For a variety of reasons, organizations have very strict policies regarding web site access. These policies usually mean that not all users have permission to access all web sites.
This article will explain two techniques that can be used to block web site access to specified groups of users at specified times, using Squid’s built-in mechanism and using squidGuard.
In this article, the configurations shown are taken from real files that are used by my clients. I have attempted to write the configuration and installation procedures so that they will work with any operating system. However, where there are specific procedures, I only explain how to do things using an RPM-based Linux distribution.
In the last section, I list advantages and disadvantages using each technique.

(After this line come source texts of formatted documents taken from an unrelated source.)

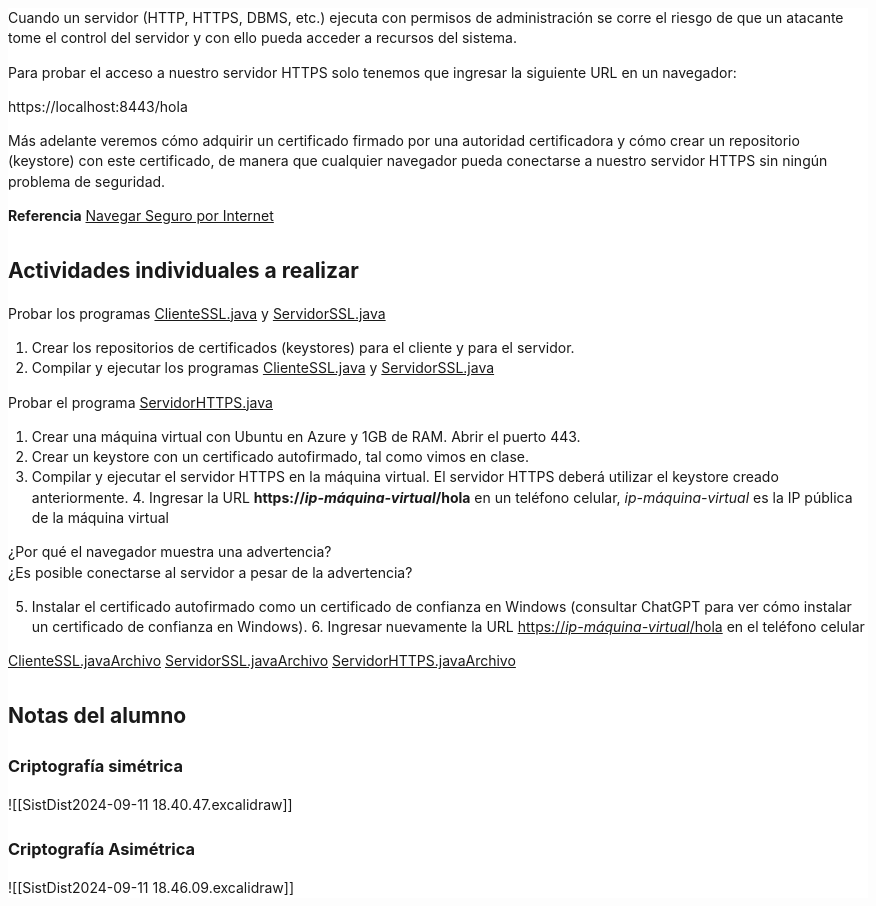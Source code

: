 Cuando un servidor (HTTP, HTTPS, DBMS, etc.) ejecuta con permisos de administración se corre el riesgo de que un atacante tome el control del servidor y con ello pueda acceder a recursos del sistema.

Para probar el acceso a nuestro servidor HTTPS solo tenemos que ingresar la siguiente URL en un navegador:

https://localhost:8443/hola

Más adelante veremos cómo adquirir un certificado firmado por una autoridad certificadora y cómo crear un repositorio (keystore) con este certificado, de manera que cualquier navegador pueda conectarse a nuestro servidor HTTPS sin ningún problema de seguridad.  
  
  
**Referencia** 
[Navegar Seguro por Internet ](https://upcommons.upc.edu/bitstream/handle/2099/9857/Article010.pdf)  

## Actividades individuales a realizar
Probar los programas [ClienteSSL.java](https://m4gm.com/moodle/mod/resource/view.php?id=2812 "ClienteSSL.java") y [ServidorSSL.java](https://m4gm.com/moodle/mod/resource/view.php?id=2813 "ServidorSSL.java")
1. Crear los repositorios de certificados (keystores) para el cliente y para el servidor.
2. Compilar y ejecutar los programas [ClienteSSL.java](https://m4gm.com/moodle/mod/resource/view.php?id=2812 "ClienteSSL.java") y [ServidorSSL.java](https://m4gm.com/moodle/mod/resource/view.php?id=2813 "ServidorSSL.java")

Probar el programa [ServidorHTTPS.java](https://m4gm.com/moodle/mod/resource/view.php?id=2814 "ServidorHTTPS.java")  
1. Crear una máquina virtual con Ubuntu en Azure y 1GB de RAM. Abrir el puerto 443.
2. Crear un keystore con un certificado autofirmado, tal como vimos en clase.
3. Compilar y ejecutar el servidor HTTPS en la máquina virtual. El servidor HTTPS deberá utilizar el keystore creado anteriormente.
4. Ingresar la URL **https://_ip-máquina-virtual_/hola** en un teléfono celular, _ip-máquina-virtual_ es la IP pública de la máquina virtual 

¿Por qué el navegador muestra una advertencia?  
¿Es posible conectarse al servidor a pesar de la advertencia?  

5. Instalar el certificado autofirmado como un certificado de confianza en Windows (consultar ChatGPT para ver cómo instalar un certificado de confianza en Windows).
6. Ingresar nuevamente la URL [https://_ip-máquina-virtual_/hola]() en el teléfono celular

[ClienteSSL.javaArchivo](https://m4gm.com/moodle/mod/resource/view.php?id=2812)
[ServidorSSL.javaArchivo](https://m4gm.com/moodle/mod/resource/view.php?id=2813)
[ServidorHTTPS.javaArchivo](https://m4gm.com/moodle/mod/resource/view.php?id=2814)

## Notas del alumno
### Criptografía simétrica
![[SistDist2024-09-11 18.40.47.excalidraw]]

### Criptografía Asimétrica
![[SistDist2024-09-11 18.46.09.excalidraw]]
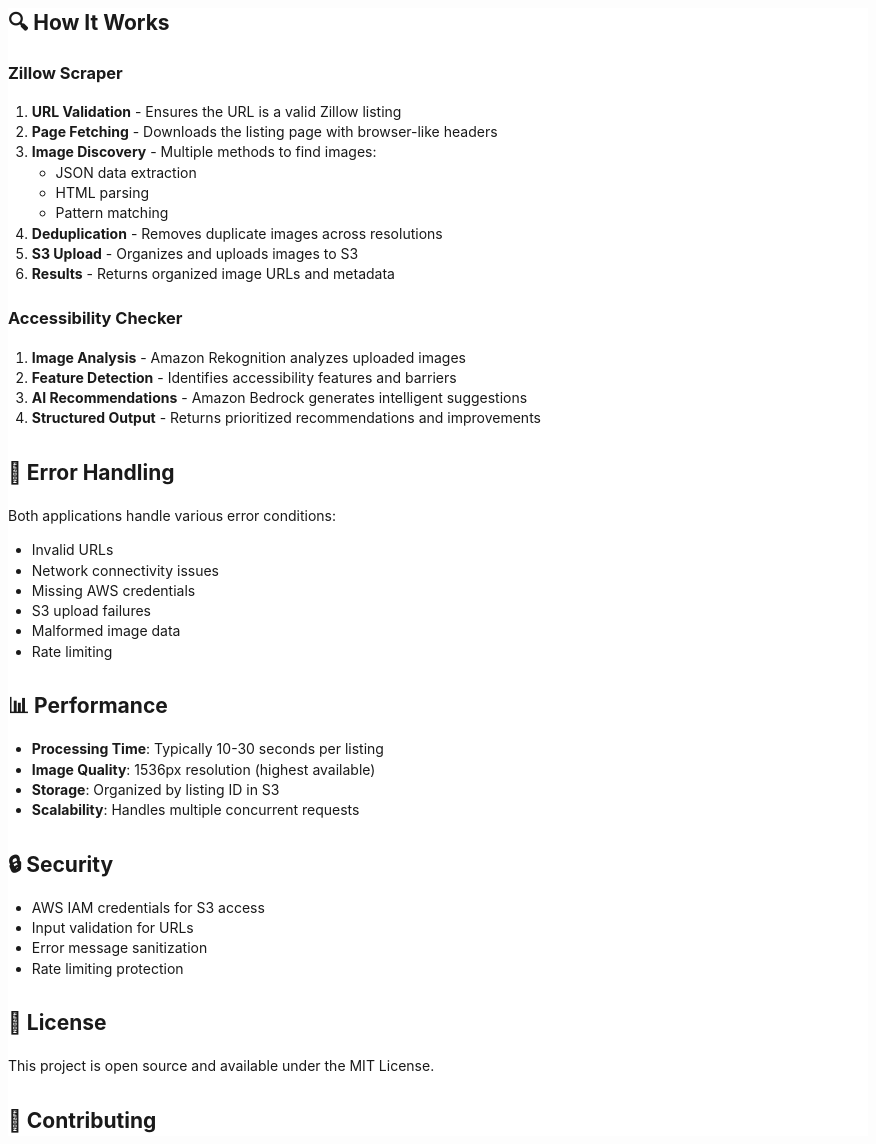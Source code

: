 ## 🔍 How It Works

### Zillow Scraper
1. **URL Validation** - Ensures the URL is a valid Zillow listing
2. **Page Fetching** - Downloads the listing page with browser-like headers
3. **Image Discovery** - Multiple methods to find images:
   - JSON data extraction
   - HTML parsing
   - Pattern matching
4. **Deduplication** - Removes duplicate images across resolutions
5. **S3 Upload** - Organizes and uploads images to S3
6. **Results** - Returns organized image URLs and metadata

### Accessibility Checker
1. **Image Analysis** - Amazon Rekognition analyzes uploaded images
2. **Feature Detection** - Identifies accessibility features and barriers
3. **AI Recommendations** - Amazon Bedrock generates intelligent suggestions
4. **Structured Output** - Returns prioritized recommendations and improvements

## 🚨 Error Handling

Both applications handle various error conditions:
- Invalid URLs
- Network connectivity issues
- Missing AWS credentials
- S3 upload failures
- Malformed image data
- Rate limiting

## 📊 Performance

- **Processing Time**: Typically 10-30 seconds per listing
- **Image Quality**: 1536px resolution (highest available)
- **Storage**: Organized by listing ID in S3
- **Scalability**: Handles multiple concurrent requests

## 🔒 Security

- AWS IAM credentials for S3 access
- Input validation for URLs
- Error message sanitization
- Rate limiting protection

## 📝 License

This project is open source and available under the MIT License.

## 🤝 Contributing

I also mention common problems that you may encounter during the installation and configuration phase.
Introduction
During my work as a Linux consultant, I’m often asked to implement a mechanism that will stop internet users from accessing inappropriate sites, such as sites containing porn and other offensive or inappropriate material.
There are various reasons organizations might want such mechanisms implemented. The main reasons are:
- Limited bandwidth—Some of my clients have very limited bandwidth; they are usually connected to the internet using a dial up modem or a leased line, which allow very limited bandwidth (between 56Kbs and 128 Kbps). In such situations, management cannot permit employees to download inappropriate material as it uses up precious bandwidth.
- Organizational policy—Many organizations have very strict internet policies regarding offensive material. For this and other reasons, they don’t want employees gaining access to inappropriate sites.
- Working hours—Many organizations don’t want employees to access particular sites during certain hours.
Organizations implement web site blocking policy because of limited bandwidth, organizational policy or working hours
To implement this mechanism, I usually use Squid and squidGuard.
From an ethical point of view, before implementing this kind of policy, the users must be informed about the company’s policies—it’s even better if they are involved in the policy making process. The organization’s internet users, management, and IT (Information Technology) department must define what kind of policy will be implemented.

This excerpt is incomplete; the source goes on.